3/4/11

Geeking Out

I didn't write this, but it so clearly speaks to how I feel about science fiction on tv (and in movies for that matter) that I have to save and share it. If you are any kind of sf geek and you didn't watch Battlestar Galatica (the new one - the old one is cheesy fun, but not the same kind of mindblowing storytelling) and Caprica, go start. Begin with BSG, by the way, and don't skip bits. It's a novel, not a comic book.

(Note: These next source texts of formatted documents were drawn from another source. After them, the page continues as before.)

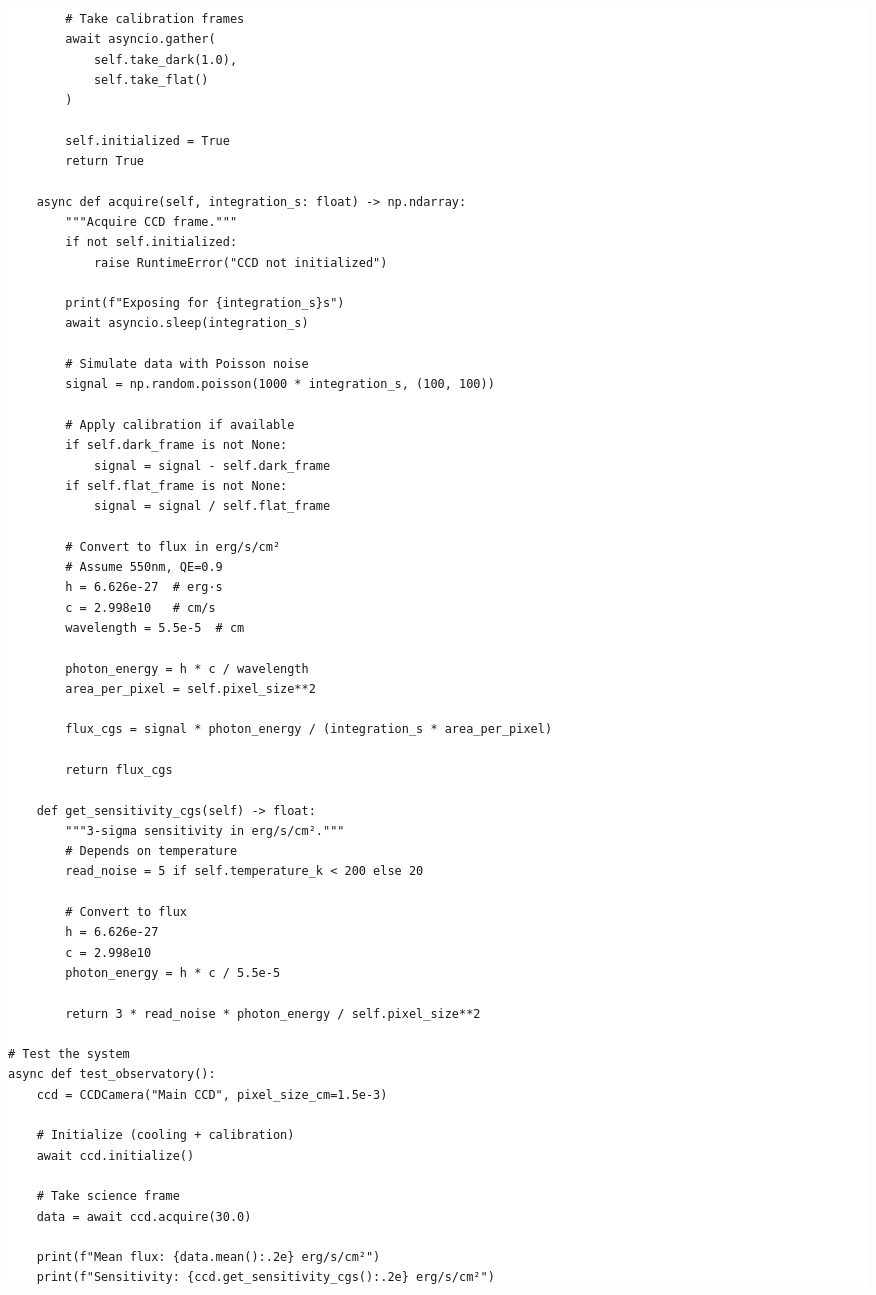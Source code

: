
 ```{code-cell} python
        # Take calibration frames
        await asyncio.gather(
            self.take_dark(1.0),
            self.take_flat()
        )
        
        self.initialized = True
        return True
    
    async def acquire(self, integration_s: float) -> np.ndarray:
        """Acquire CCD frame."""
        if not self.initialized:
            raise RuntimeError("CCD not initialized")
        
        print(f"Exposing for {integration_s}s")
        await asyncio.sleep(integration_s)
        
        # Simulate data with Poisson noise
        signal = np.random.poisson(1000 * integration_s, (100, 100))
        
        # Apply calibration if available
        if self.dark_frame is not None:
            signal = signal - self.dark_frame
        if self.flat_frame is not None:
            signal = signal / self.flat_frame
        
        # Convert to flux in erg/s/cm²
        # Assume 550nm, QE=0.9
        h = 6.626e-27  # erg·s
        c = 2.998e10   # cm/s
        wavelength = 5.5e-5  # cm
        
        photon_energy = h * c / wavelength
        area_per_pixel = self.pixel_size**2
        
        flux_cgs = signal * photon_energy / (integration_s * area_per_pixel)
        
        return flux_cgs
    
    def get_sensitivity_cgs(self) -> float:
        """3-sigma sensitivity in erg/s/cm²."""
        # Depends on temperature
        read_noise = 5 if self.temperature_k < 200 else 20
        
        # Convert to flux
        h = 6.626e-27
        c = 2.998e10
        photon_energy = h * c / 5.5e-5
        
        return 3 * read_noise * photon_energy / self.pixel_size**2

# Test the system
async def test_observatory():
    ccd = CCDCamera("Main CCD", pixel_size_cm=1.5e-3)
    
    # Initialize (cooling + calibration)
    await ccd.initialize()
    
    # Take science frame
    data = await ccd.acquire(30.0)
    
    print(f"Mean flux: {data.mean():.2e} erg/s/cm²")
    print(f"Sensitivity: {ccd.get_sensitivity_cgs():.2e} erg/s/cm²")
```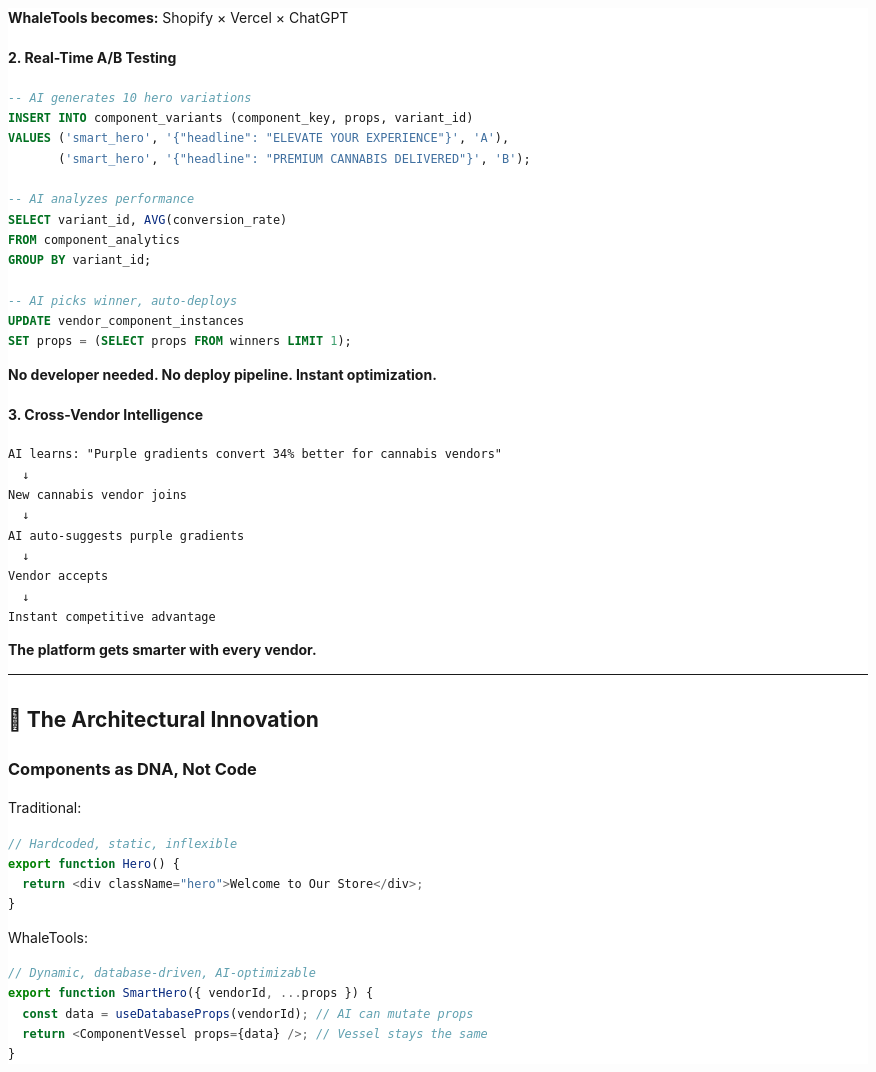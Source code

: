**WhaleTools becomes:** Shopify × Vercel × ChatGPT

#### **2. Real-Time A/B Testing**
```sql
-- AI generates 10 hero variations
INSERT INTO component_variants (component_key, props, variant_id)
VALUES ('smart_hero', '{"headline": "ELEVATE YOUR EXPERIENCE"}', 'A'),
       ('smart_hero', '{"headline": "PREMIUM CANNABIS DELIVERED"}', 'B');

-- AI analyzes performance
SELECT variant_id, AVG(conversion_rate) 
FROM component_analytics 
GROUP BY variant_id;

-- AI picks winner, auto-deploys
UPDATE vendor_component_instances 
SET props = (SELECT props FROM winners LIMIT 1);
```

**No developer needed. No deploy pipeline. Instant optimization.**

#### **3. Cross-Vendor Intelligence**
```
AI learns: "Purple gradients convert 34% better for cannabis vendors"
  ↓
New cannabis vendor joins
  ↓
AI auto-suggests purple gradients
  ↓
Vendor accepts
  ↓
Instant competitive advantage
```

**The platform gets smarter with every vendor.**

---

## 🧬 The Architectural Innovation

### **Components as DNA, Not Code**

Traditional:
```typescript
// Hardcoded, static, inflexible
export function Hero() {
  return <div className="hero">Welcome to Our Store</div>;
}
```

WhaleTools:
```typescript
// Dynamic, database-driven, AI-optimizable
export function SmartHero({ vendorId, ...props }) {
  const data = useDatabaseProps(vendorId); // AI can mutate props
  return <ComponentVessel props={data} />; // Vessel stays the same
}
```
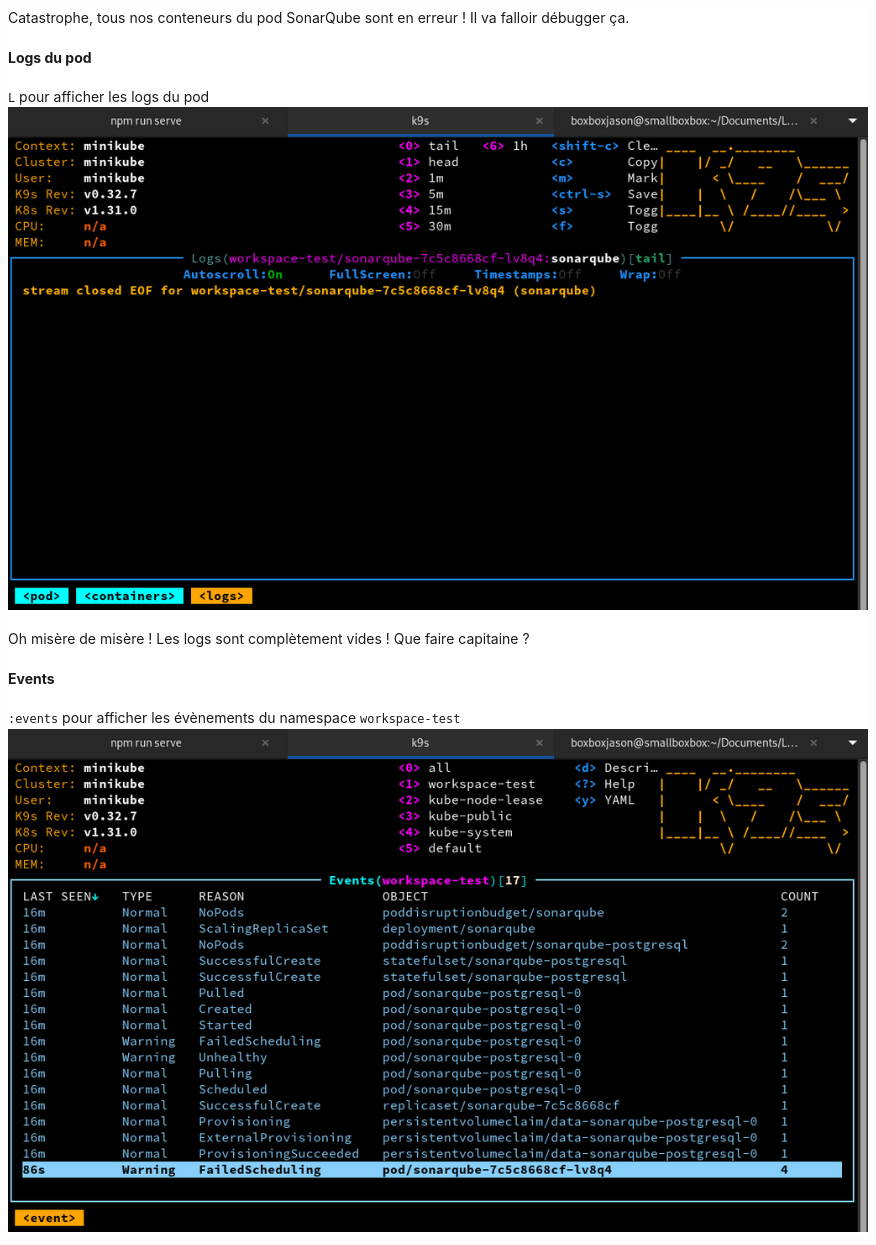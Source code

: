 Catastrophe, tous nos conteneurs du pod SonarQube sont en erreur ! Il va falloir débugger ça.

#### Logs du pod
`L` pour afficher les logs du pod
![Logs pod SonarQube](https://raw.githubusercontent.com/do-it-ecm/promo-2024-2025/main/Loick-GoupilHallay/mon/temps-2.1/images/pod_logs.png)

Oh misère de misère ! Les logs sont complètement vides ! Que faire capitaine ?

#### Events
`:events` pour afficher les évènements du namespace `workspace-test`
![Events pod SonarQube](https://raw.githubusercontent.com/do-it-ecm/promo-2024-2025/main/Loick-GoupilHallay/mon/temps-2.1/images/events_error.png)
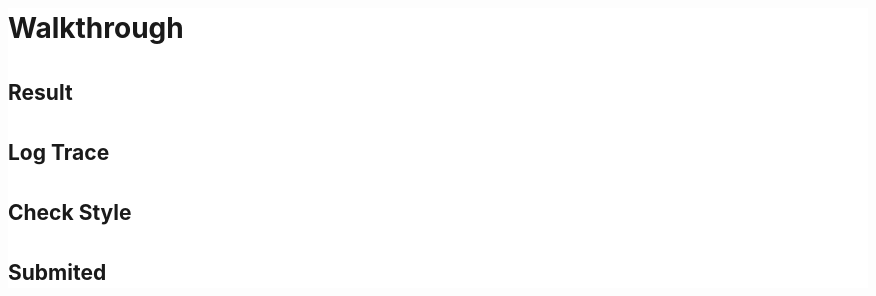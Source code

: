 # Walkthrough

## Result

```bash

```

## Log Trace 

```bash

```

## Check Style 

```bash

```

## Submited

```bash

```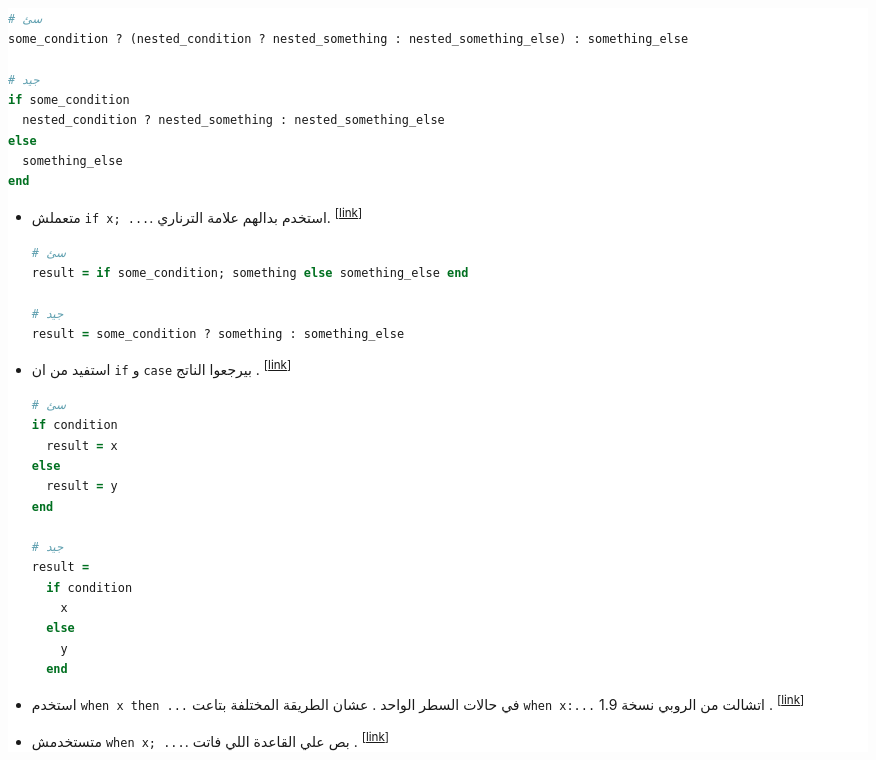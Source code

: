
   ```ruby
  # سئ
  some_condition ? (nested_condition ? nested_something : nested_something_else) : something_else

  # جيد
  if some_condition
    nested_condition ? nested_something : nested_something_else
  else
    something_else
  end
  ```

* <a name="no-semicolon-ifs"></a>
 متعملش `if x; ...`.
 استخدم بدالهم علامة الترناري.
<sup>[[link](#no-semicolon-ifs)]</sup>

  ```ruby
  # سئ
  result = if some_condition; something else something_else end

  # جيد
  result = some_condition ? something : something_else
  ```

* <a name="use-if-case-returns"></a>
 استفيد من ان `if` و `case` بيرجعوا الناتج .
<sup>[[link](#use-if-case-returns)]</sup>

  ```ruby
  # سئ
  if condition
    result = x
  else
    result = y
  end

  # جيد
  result =
    if condition
      x
    else
      y
    end
  ```

* <a name="one-line-cases"></a>
استخدم `when x then ...` في حالات السطر الواحد .
عشان الطريقة المختلفة بتاعت `when x:...` اتشالت من الروبي نسخة 1.9 .
<sup>[[link](#one-line-cases)]</sup>

* <a name="no-when-semicolons"></a>
  متستخدمش `when x; ...`. بص علي القاعدة اللي فاتت .
<sup>[[link](#no-when-semicolons)]</sup>
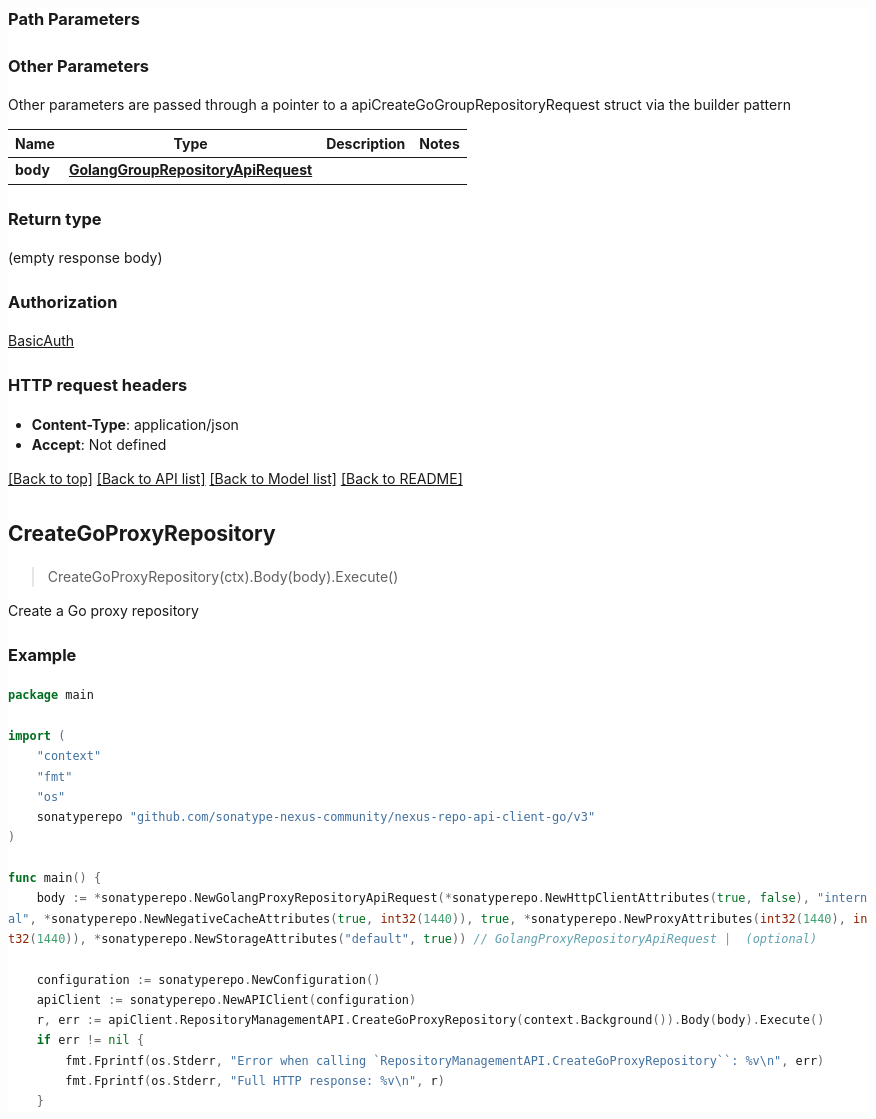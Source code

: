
 ```go
```

### Path Parameters



### Other Parameters

Other parameters are passed through a pointer to a apiCreateGoGroupRepositoryRequest struct via the builder pattern


Name | Type | Description  | Notes
------------- | ------------- | ------------- | -------------
 **body** | [**GolangGroupRepositoryApiRequest**](GolangGroupRepositoryApiRequest.md) |  | 

### Return type

 (empty response body)

### Authorization

[BasicAuth](../README.md#BasicAuth)

### HTTP request headers

- **Content-Type**: application/json
- **Accept**: Not defined

[[Back to top]](#) [[Back to API list]](../README.md#documentation-for-api-endpoints)
[[Back to Model list]](../README.md#documentation-for-models)
[[Back to README]](../README.md)


## CreateGoProxyRepository

> CreateGoProxyRepository(ctx).Body(body).Execute()

Create a Go proxy repository

### Example

```go
package main

import (
	"context"
	"fmt"
	"os"
	sonatyperepo "github.com/sonatype-nexus-community/nexus-repo-api-client-go/v3"
)

func main() {
	body := *sonatyperepo.NewGolangProxyRepositoryApiRequest(*sonatyperepo.NewHttpClientAttributes(true, false), "internal", *sonatyperepo.NewNegativeCacheAttributes(true, int32(1440)), true, *sonatyperepo.NewProxyAttributes(int32(1440), int32(1440)), *sonatyperepo.NewStorageAttributes("default", true)) // GolangProxyRepositoryApiRequest |  (optional)

	configuration := sonatyperepo.NewConfiguration()
	apiClient := sonatyperepo.NewAPIClient(configuration)
	r, err := apiClient.RepositoryManagementAPI.CreateGoProxyRepository(context.Background()).Body(body).Execute()
	if err != nil {
		fmt.Fprintf(os.Stderr, "Error when calling `RepositoryManagementAPI.CreateGoProxyRepository``: %v\n", err)
		fmt.Fprintf(os.Stderr, "Full HTTP response: %v\n", r)
	}
```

This is from a Television Without Pity recap about the Caprica episode "Gravedancing":

I mean, all we really ask of our TV is that there be fights and fucking and, on this channel, maybe a spaceship. But what if there were a soap opera that happened to be set in a SF universe, such that you could have the richest scientist couple in the world talk about going from Apple to Google in response to a terrorist threat, with a little GTA and IP law thrown in there? Most TV SF historically -- even the small bit now -- is on an Alan Dean Foster/Piers Anthony/Terry Brooks sort of track: Licensed and xeroxed, unrecognizably sexless and utopian, emotionally and socially shallow-to-illiterate, soullessly and bitterly commercial, and self-consciously intellectual on a scale somewhere between "nominally cerebral" and "borderline autistic." You get your occasional Babylon 5 (which would be... Oh! Pern, obviously) and Octavia Butlers and Nicola Griffithses like Farscape and all the Joss stuff, and yer Ender Wigginses like BSG.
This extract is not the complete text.